INFORMATION SUPPLIED ▸

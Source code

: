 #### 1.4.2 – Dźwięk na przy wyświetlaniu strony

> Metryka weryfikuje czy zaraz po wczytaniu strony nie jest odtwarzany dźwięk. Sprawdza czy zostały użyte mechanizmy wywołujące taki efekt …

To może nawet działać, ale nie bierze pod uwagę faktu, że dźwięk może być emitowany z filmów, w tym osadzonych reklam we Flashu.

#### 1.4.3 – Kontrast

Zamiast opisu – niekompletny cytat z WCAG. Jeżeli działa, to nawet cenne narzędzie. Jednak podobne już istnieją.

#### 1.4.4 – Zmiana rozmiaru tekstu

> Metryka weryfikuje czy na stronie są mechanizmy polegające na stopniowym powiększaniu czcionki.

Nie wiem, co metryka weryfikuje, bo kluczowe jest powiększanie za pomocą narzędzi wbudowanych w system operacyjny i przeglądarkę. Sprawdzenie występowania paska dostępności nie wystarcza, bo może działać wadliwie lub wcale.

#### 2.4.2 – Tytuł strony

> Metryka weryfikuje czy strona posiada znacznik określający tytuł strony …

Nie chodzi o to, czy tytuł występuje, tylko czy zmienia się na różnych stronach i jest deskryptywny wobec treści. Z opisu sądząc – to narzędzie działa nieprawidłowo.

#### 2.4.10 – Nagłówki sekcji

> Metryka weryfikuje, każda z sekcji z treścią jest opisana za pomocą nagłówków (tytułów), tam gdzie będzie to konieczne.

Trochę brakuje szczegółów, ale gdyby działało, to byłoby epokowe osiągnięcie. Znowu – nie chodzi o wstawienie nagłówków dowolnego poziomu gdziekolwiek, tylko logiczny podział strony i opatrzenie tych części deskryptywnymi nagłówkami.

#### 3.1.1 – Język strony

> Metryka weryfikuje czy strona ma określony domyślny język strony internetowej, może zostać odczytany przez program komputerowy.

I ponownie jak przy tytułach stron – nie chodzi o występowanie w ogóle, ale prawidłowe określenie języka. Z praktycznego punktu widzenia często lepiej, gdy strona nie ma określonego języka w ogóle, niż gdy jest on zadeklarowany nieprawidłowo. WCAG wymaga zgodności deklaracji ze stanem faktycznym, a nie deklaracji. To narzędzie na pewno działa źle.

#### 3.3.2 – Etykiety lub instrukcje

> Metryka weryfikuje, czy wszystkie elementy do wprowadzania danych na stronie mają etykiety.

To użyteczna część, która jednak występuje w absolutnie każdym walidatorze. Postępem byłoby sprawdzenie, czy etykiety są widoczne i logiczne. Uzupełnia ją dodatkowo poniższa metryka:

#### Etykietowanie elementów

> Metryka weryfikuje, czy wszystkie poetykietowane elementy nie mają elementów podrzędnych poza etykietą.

YOUR TASK ▸
Reproduce without change every line of the entries above, from the one containing "#### Etykietowanie elementów" through the last.

EXPECTED OUTPUT ▸
#### Etykietowanie elementów

> Metryka weryfikuje, czy wszystkie poetykietowane elementy nie mają elementów podrzędnych poza etykietą.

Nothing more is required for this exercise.